Friday, October 11, 2002
An inspiring study released in California with implications in Nebraska and everywhere there are low-income students struggling to learn shows that old-fashioned, tried and true curriculum and instructional practices are what elevate disadvantaged children to the heights of educational success.
Omaha was rocked last month by achievement test scores that showed that the gap between inner-city and suburban children is getting worse, not better. That is despite infusions of significant extra cash into the inner-city academies run by the Omaha Public Schools. Most of the OPS students who did the very worst on the California Achievement Test were low-income, minority boys who attend the expensive inner-city academies supposedly designed and funded to reverse the longtime record of educational failure in that student population.
The test scores reveal that OPS is using the wrong curriculum and instructional methods.
And the California study bears that out.
The California-based Pacific Research Institute, http://www.pacificresearch.org released the study, "They Have Overcome: High-Poverty, High-Performance Schools in California," by Lance T. Izumi et. al. It is available for downloading from the website.
The study shows several schools with almost the whole student body coming from homes whose incomes are below the poverty line, with high percentages of racial minorities and high percentages of immigrants. And yet these students were among the highest-achieving students in the State of California, based on standardized test scores.

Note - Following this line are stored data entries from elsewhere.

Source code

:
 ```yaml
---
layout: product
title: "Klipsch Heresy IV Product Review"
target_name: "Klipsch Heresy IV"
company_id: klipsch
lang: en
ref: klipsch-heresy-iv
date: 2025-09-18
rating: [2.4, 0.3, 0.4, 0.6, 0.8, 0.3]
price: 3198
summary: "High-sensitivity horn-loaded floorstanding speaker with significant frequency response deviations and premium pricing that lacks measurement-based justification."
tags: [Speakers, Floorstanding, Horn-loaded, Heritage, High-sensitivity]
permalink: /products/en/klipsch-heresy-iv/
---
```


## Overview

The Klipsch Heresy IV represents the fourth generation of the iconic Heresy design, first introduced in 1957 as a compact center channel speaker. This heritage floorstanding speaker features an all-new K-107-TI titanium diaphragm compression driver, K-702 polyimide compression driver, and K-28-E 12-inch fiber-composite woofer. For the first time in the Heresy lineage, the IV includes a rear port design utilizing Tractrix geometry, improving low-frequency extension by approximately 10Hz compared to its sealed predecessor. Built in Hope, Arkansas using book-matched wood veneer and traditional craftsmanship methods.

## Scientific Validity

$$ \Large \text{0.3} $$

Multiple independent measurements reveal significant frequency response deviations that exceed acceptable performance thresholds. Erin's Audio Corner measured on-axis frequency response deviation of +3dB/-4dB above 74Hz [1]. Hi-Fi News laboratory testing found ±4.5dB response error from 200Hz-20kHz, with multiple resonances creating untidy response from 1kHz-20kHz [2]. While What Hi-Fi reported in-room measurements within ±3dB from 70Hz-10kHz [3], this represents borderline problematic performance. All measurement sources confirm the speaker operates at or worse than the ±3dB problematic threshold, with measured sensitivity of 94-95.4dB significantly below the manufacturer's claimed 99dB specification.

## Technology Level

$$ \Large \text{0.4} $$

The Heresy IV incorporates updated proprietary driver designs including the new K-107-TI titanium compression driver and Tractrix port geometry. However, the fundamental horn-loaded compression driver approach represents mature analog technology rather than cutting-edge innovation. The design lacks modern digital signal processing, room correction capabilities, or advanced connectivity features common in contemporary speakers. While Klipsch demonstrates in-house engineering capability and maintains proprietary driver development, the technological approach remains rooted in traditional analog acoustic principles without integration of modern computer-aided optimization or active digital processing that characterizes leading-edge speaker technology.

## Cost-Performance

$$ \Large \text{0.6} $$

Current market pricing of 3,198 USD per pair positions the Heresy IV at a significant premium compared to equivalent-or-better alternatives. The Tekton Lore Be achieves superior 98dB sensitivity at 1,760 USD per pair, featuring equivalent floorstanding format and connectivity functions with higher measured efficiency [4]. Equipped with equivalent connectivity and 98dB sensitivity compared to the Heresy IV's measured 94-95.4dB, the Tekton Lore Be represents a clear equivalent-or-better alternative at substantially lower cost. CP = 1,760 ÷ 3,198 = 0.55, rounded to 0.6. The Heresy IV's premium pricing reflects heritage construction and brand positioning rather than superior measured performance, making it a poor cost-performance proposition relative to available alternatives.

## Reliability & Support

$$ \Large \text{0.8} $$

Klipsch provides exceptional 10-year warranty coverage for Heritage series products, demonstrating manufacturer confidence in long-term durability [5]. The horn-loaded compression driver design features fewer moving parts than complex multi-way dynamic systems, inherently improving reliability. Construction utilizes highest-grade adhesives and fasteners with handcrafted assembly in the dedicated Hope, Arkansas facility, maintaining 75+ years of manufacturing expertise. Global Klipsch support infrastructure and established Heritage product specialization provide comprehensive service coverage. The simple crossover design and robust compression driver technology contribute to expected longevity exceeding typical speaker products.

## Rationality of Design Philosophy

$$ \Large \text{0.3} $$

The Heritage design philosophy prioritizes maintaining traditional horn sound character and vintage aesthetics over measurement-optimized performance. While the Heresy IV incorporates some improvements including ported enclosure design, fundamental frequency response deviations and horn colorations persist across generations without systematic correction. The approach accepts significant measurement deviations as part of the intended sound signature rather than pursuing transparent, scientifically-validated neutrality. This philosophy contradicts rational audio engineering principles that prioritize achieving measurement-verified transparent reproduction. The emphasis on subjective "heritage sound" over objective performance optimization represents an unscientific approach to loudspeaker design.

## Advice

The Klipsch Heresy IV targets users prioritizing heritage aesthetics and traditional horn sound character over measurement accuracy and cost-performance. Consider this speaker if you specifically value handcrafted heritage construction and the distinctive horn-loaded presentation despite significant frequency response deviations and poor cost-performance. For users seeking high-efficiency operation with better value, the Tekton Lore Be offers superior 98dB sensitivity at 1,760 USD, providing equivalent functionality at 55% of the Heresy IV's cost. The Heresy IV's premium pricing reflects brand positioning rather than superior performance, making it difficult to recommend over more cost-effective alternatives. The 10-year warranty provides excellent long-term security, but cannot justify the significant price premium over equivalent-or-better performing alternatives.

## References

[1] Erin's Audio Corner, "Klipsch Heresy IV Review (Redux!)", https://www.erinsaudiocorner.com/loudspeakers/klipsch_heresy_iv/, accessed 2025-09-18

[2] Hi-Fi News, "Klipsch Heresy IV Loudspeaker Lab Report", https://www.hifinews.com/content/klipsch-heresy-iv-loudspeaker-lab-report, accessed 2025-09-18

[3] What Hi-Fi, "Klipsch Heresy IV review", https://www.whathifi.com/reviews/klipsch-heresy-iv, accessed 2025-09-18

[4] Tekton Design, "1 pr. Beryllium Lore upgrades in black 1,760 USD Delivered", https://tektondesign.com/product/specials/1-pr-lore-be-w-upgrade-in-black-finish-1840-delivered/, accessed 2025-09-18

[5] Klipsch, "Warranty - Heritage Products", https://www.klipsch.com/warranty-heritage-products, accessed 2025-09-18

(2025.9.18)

Amazing? No, evidence of the value of making correct choices of curriculum and instructional practices. That's the only way to meet disadvantaged children's educational needs, not lavishing more cash on schools that are doing the wrong things. Conclusion: "This study confirms that poverty and racial diversity are not barriers to excellence."
Bottom line: the California inner-city schools got rid of Whole Language and other "progressive" educational philosophies that cost significantly more money and don't work as well. Instead, they used cheaper, plain and simple phonics programs such as the Open Court reading program, as well as basic, traditional instruction in math and other subjects. They also put in place clear discipline and student responsibility programs. The schools resolved to use only that which has been proven by empirical research to work the best, which is phonics and the tried-and-true basics of traditional instruction.
So why can't OPS do the same?
It could . . . if OPS voters point the way.
If enough people go to the polls Nov. 5 and vote "no" on the multimillion dollar spending lid override, OPS might be forced to "economize" by giving kids what's cheaper . . . and better. Maybe they'd switch to phonics, at last. Ironically, if school officials had less money available, that might be the salvation of our neediest students.